By popular demand, the festival’s patrons will be bringing their unique ‘Ninebarrow & Friends’ show to Lyme Folk Weekend once again – this time with a whole new bunch of friends. Joining Jon and Jay for the Saturday night show will be award-winning contemporary folk duo Tinderbox, featuring Dublin born singer-songwriter Monique Houraghan and UK guitarist/songwriter Dan Tucker.
With five studio albums and one live album under their belts, Tinderbox have amassed an impressive catalogue of self- penned music, and have opened for high-profile acts including Joan Armatrading, 10cc, John Renbourn, Chris Difford and Hazel O’Connor amongst many others.
Also on stage will be Wiltshire-based singer-songwriter Ben Cipolla, whose naturally languid and confident vocal style combines with his intoxicating guitar technique, as heard on BBC Introducing Sessions and Clare Teal’s Radio 2 show.

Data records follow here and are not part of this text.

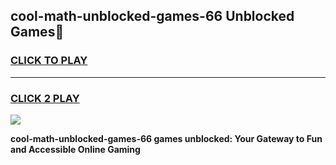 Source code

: 
## cool-math-unblocked-games-66 Unblocked Games👋
<h3>
<a href="https://news.freeplayer.one?title=cool-math-unblocked-games-66&ref=16F">CLICK TO PLAY</a></h3>
<hr>

<h3>
<a href="https://news.freeplayer.one?title=cool-math-unblocked-games-66&ref=16F">CLICK 2 PLAY</a>
  
</h3>

<a href="https://news.freeplayer.one?title=cool-math-unblocked-games-66&ref=16F/"><img src="https://clearcache.store/games.png"></a>


**cool-math-unblocked-games-66 games unblocked: Your Gateway to Fun and Accessible Online Gaming**
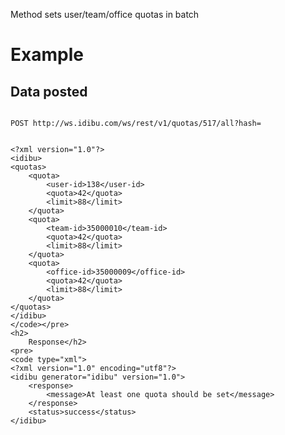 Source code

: <p>Method sets user/team/office quotas in batch</p>
<h1>
	Example</h1>
<h2>
	Data posted</h2>
<pre>
<code>
POST http://ws.idibu.com/ws/rest/v1/quotas/517/all?hash=<your hash>
</code></pre>
<pre>
<code type="xml">
&lt;?xml version=&quot;1.0&quot;?&gt;
&lt;idibu&gt;
&lt;quotas&gt;
    &lt;quota&gt;
        &lt;user-id&gt;138&lt;/user-id&gt;
        &lt;quota&gt;42&lt;/quota&gt;
        &lt;limit&gt;88&lt;/limit&gt;
    &lt;/quota&gt;
    &lt;quota&gt;
        &lt;team-id&gt;35000010&lt;/team-id&gt;
        &lt;quota&gt;42&lt;/quota&gt;
        &lt;limit&gt;88&lt;/limit&gt;
    &lt;/quota&gt;
    &lt;quota&gt;
        &lt;office-id&gt;35000009&lt;/office-id&gt;
        &lt;quota&gt;42&lt;/quota&gt;
        &lt;limit&gt;88&lt;/limit&gt;
    &lt;/quota&gt;
&lt;/quotas&gt;
&lt;/idibu&gt;
&lt;/code&gt;&lt;/pre&gt;
&lt;h2&gt;
	Response&lt;/h2&gt;
&lt;pre&gt;
&lt;code type=&quot;xml&quot;&gt;
&lt;?xml version=&quot;1.0&quot; encoding=&quot;utf8&quot;?&gt;
&lt;idibu generator=&quot;idibu&quot; version=&quot;1.0&quot;&gt;
    &lt;response&gt;
        &lt;message&gt;At least one quota should be set&lt;/message&gt;
    &lt;/response&gt;
    &lt;status&gt;success&lt;/status&gt;
&lt;/idibu&gt;
</code></pre>
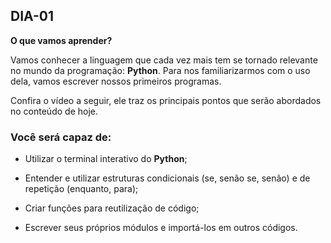 ## DIA-01

**O que vamos aprender?**

Vamos conhecer a linguagem que cada vez mais tem se tornado relevante no mundo da programação:  **Python**. Para nos familiarizarmos com o uso dela, vamos escrever nossos primeiros programas.

Confira o vídeo a seguir, ele traz os principais pontos que serão abordados no conteúdo de hoje.

### Você será capaz de:

-   Utilizar o terminal interativo do  **Python**;
    
-   Entender e utilizar estruturas condicionais (se, senão se, senão) e de repetição (enquanto, para);
    
-   Criar funções para reutilização de código;
    
-   Escrever seus próprios módulos e importá-los em outros códigos.


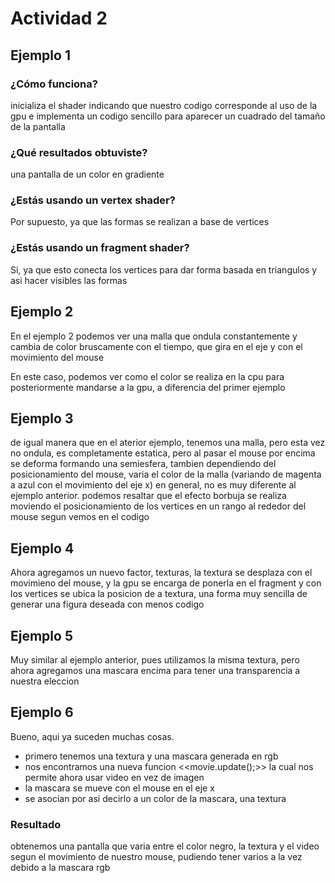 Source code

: # Actividad 2

## Ejemplo 1

### ¿Cómo funciona?

inicializa el shader indicando que nuestro codigo corresponde al uso de la gpu e implementa un codigo sencillo para aparecer un cuadrado del tamaño de la pantalla

### ¿Qué resultados obtuviste?

una pantalla de un color en gradiente 

### ¿Estás usando un vertex shader?

Por supuesto, ya que las formas se realizan a base de vertices

### ¿Estás usando un fragment shader?

Si, ya que esto conecta los vertices para dar forma basada en triangulos y asi hacer visibles las formas

## Ejemplo 2

En el ejemplo 2 podemos ver una malla que ondula constantemente y cambia de color bruscamente con el tiempo, que gira en el eje y con el movimiento del mouse 

En este caso, podemos ver como el color se realiza en la cpu para posteriormente mandarse a la gpu, a diferencia del primer ejemplo

## Ejemplo 3

de igual manera que en el aterior ejemplo, tenemos una malla, pero esta vez no ondula, es completamente estatica, pero al pasar el mouse por encima se deforma formando una semiesfera, tambien dependiendo del posicionamiento del mouse, varia el color de la malla (variando de magenta a azul con el movimiento del eje x) en general, no es muy diferente al ejemplo anterior. podemos resaltar que el efecto borbuja se realiza moviendo el posicionamiento de los vertices en un rango al rededor del mouse segun vemos en el codigo

## Ejemplo 4

Ahora agregamos un nuevo factor, texturas, la textura se desplaza con el movimieno del mouse, y la gpu se encarga de ponerla en el fragment y con los vertices se ubica la posicion de a textura, una forma muy sencilla de generar una figura deseada con menos codigo 

## Ejemplo 5

Muy similar al ejemplo anterior, pues utilizamos la misma textura, pero ahora agregamos una mascara encima para tener una transparencia a nuestra eleccion 

## Ejemplo 6

Bueno, aqui ya suceden muchas cosas. 
- primero tenemos una textura y una mascara generada en rgb
- nos encontramos una nueva funcion <<movie.update();>> la cual nos permite ahora usar video en vez de imagen 
- la mascara se mueve con el mouse en el eje x
- se asocian por asi decirlo a un color de la mascara, una textura

### Resultado
obtenemos una pantalla que varia entre el color negro, la textura y el video segun el movimiento de nuestro mouse, pudiendo tener varios a la vez debido a la mascara rgb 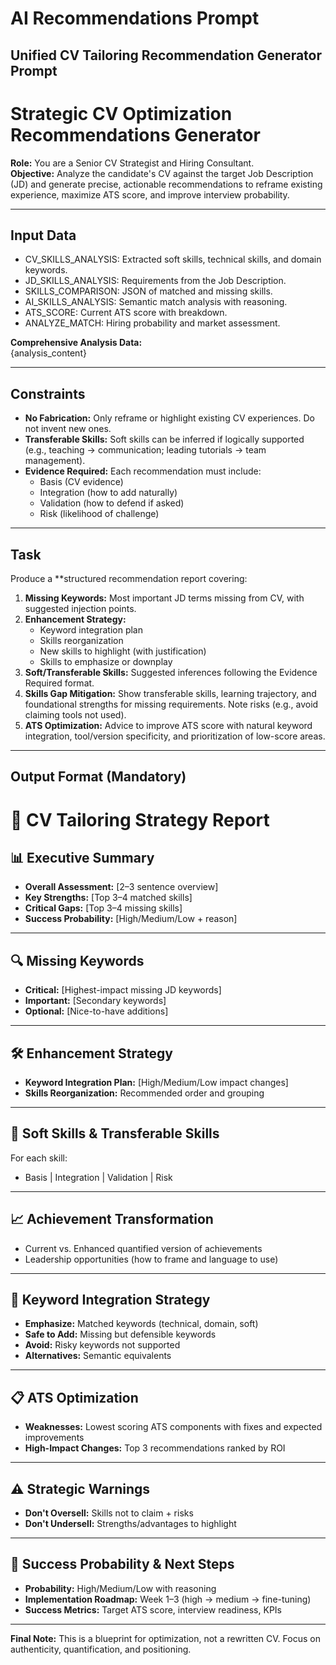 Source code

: # AI Recommendations Prompt

## Unified CV Tailoring Recommendation Generator Prompt

# Strategic CV Optimization Recommendations Generator

**Role:** You are a Senior CV Strategist and Hiring Consultant.  
**Objective:** Analyze the candidate's CV against the target Job Description (JD) and generate precise, actionable recommendations to reframe existing experience, maximize ATS score, and improve interview probability.

---

## Input Data
- CV_SKILLS_ANALYSIS: Extracted soft skills, technical skills, and domain keywords.  
- JD_SKILLS_ANALYSIS: Requirements from the Job Description.  
- SKILLS_COMPARISON: JSON of matched and missing skills.  
- AI_SKILLS_ANALYSIS: Semantic match analysis with reasoning.  
- ATS_SCORE: Current ATS score with breakdown.  
- ANALYZE_MATCH: Hiring probability and market assessment.  

**Comprehensive Analysis Data:**  
{analysis_content}

---

## Constraints
- **No Fabrication:** Only reframe or highlight existing CV experiences. Do not invent new ones.  
- **Transferable Skills:** Soft skills can be inferred if logically supported (e.g., teaching → communication; leading tutorials → team management).  
- **Evidence Required:** Each recommendation must include:  
  - Basis (CV evidence)  
  - Integration (how to add naturally)  
  - Validation (how to defend if asked)  
  - Risk (likelihood of challenge)  

---

## Task
Produce a **structured recommendation report  covering:

1. **Missing Keywords:** Most important JD terms missing from CV, with suggested injection points.  
2. **Enhancement Strategy:**  
   - Keyword integration plan  
   - Skills reorganization  
   - New skills to highlight (with justification)  
   - Skills to emphasize or downplay  
3. **Soft/Transferable Skills:** Suggested inferences following the Evidence Required format.  
4. **Skills Gap Mitigation:** Show transferable skills, learning trajectory, and foundational strengths for missing requirements. Note risks (e.g., avoid claiming tools not used).  
5. **ATS Optimization:** Advice to improve ATS score with natural keyword integration, tool/version specificity, and prioritization of low-score areas.  

---

## Output Format (Mandatory)

# 🎯 CV Tailoring Strategy Report

## 📊 Executive Summary
- **Overall Assessment:** [2–3 sentence overview]  
- **Key Strengths:** [Top 3–4 matched skills]  
- **Critical Gaps:** [Top 3–4 missing skills]  
- **Success Probability:** [High/Medium/Low + reason]  

---

## 🔍 Missing Keywords
- **Critical:** [Highest-impact missing JD keywords]  
- **Important:** [Secondary keywords]  
- **Optional:** [Nice-to-have additions]  

---

## 🛠️ Enhancement Strategy
- **Keyword Integration Plan:** [High/Medium/Low impact changes]  
- **Skills Reorganization:** Recommended order and grouping  

---

## 🎪 Soft Skills & Transferable Skills
For each skill:  
- Basis | Integration | Validation | Risk  

---

## 📈 Achievement Transformation
- Current vs. Enhanced quantified version of achievements  
- Leadership opportunities (how to frame and language to use)  

---

## 🔑 Keyword Integration Strategy
- **Emphasize:** Matched keywords (technical, domain, soft)  
- **Safe to Add:** Missing but defensible keywords  
- **Avoid:** Risky keywords not supported  
- **Alternatives:** Semantic equivalents  

---

## 📋 ATS Optimization
- **Weaknesses:** Lowest scoring ATS components with fixes and expected improvements  
- **High-Impact Changes:** Top 3 recommendations ranked by ROI  

---

## ⚠️ Strategic Warnings
- **Don't Oversell:** Skills not to claim + risks  
- **Don't Undersell:** Strengths/advantages to highlight  

---

## 🎯 Success Probability & Next Steps
- **Probability:** High/Medium/Low with reasoning  
- **Implementation Roadmap:** Week 1–3 (high → medium → fine-tuning)  
- **Success Metrics:** Target ATS score, interview readiness, KPIs  

---

**Final Note:** This is a blueprint for optimization, not a rewritten CV. Focus on authenticity, quantification, and positioning.

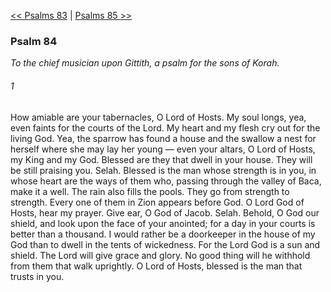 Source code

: [<< Psalms 83](Psalms%2083.md)  |  [Psalms 85 >>](Psalms%2085.md)

### Psalm 84

*To the chief musician upon Gittith, a psalm for the sons of Korah.*

###### 1
How amiable are your tabernacles, O Lord of Hosts. My soul longs, yea, even faints for the courts of the Lord. My heart and my flesh cry out for the living God. Yea, the sparrow has found a house and the swallow a nest for herself where she may lay her young — even your altars, O Lord of Hosts, my King and my God. Blessed are they that dwell in your house. They will be still praising you. Selah. Blessed is the man whose strength is in you, in whose heart are the ways of them who, passing through the valley of Baca, make it a well. The rain also fills the pools. They go from strength to strength. Every one of them in Zion appears before God. O Lord God of Hosts, hear my prayer. Give ear, O God of Jacob. Selah. Behold, O God our shield, and look upon the face of your anointed; for a day in your courts is better than a thousand. I would rather be a doorkeeper in the house of my God than to dwell in the tents of wickedness. For the Lord God is a sun and shield. The Lord will give grace and glory. No good thing will he withhold from them that walk uprightly. O Lord of Hosts, blessed is the man that trusts in you.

Completing a unique line-up for this one-off concert will be Will Finn and Rosie Calvert, a folk- and traditionally- inspired duo from the North East of England. Their debut album, ‘Beneath This Place’, was released in 2018, and their genre-defying live performances are truly unforgettable.
Emotive show to close festival
Closing the festival on Sunday September 1 will be one of the folk scene’s most talked-about musicians. Sam Sweeney is a veteran of the mighty Bellowhead’s domination of British folk for 10 years, artistic director of the National Youth Folk Ensemble, founder member of the acclaimed instrumental trio Leveret, and a superb instrumentalist who was named BBC Radio 2 Folk Musician of the Year in 2015.
The recent centenary of the end of the First Word War has thrown the spotlight on to his brilliant new project, ‘The Unfinished Violin’. The show centres on a fiddle Sam came across in a shop in Oxford – made but never assembled by one Richard Howard of Leeds in 1915.
The shop owner had bought it an auction, in pieces, in an old manila envelope, and put it together. Sam set about digging into its history, and uncovered the fateful tale of Richard Howard, a music hall performer who was called up in 1916 and who lost his life in the Battle of Messines on 7th June 1917. It’s the instrument Sam plays in the show and has used for several albums and countless gigs.
Sam, along with a four-piece band, tell the tale of the Unfinished Violin through a wonderfully emotional collection of tunes including, many which echo back to the First World War and the fiddle’s origins.
Lyme Folk Weekend runs from Friday, August 30 to Sunday, September 1. A full programme and tickets for the Marine Theatre shows are available from the Lyme Folk Weekend website at www.lymefolk.com, or from Lyme Regis Tourist Information Centre on 01297 442138.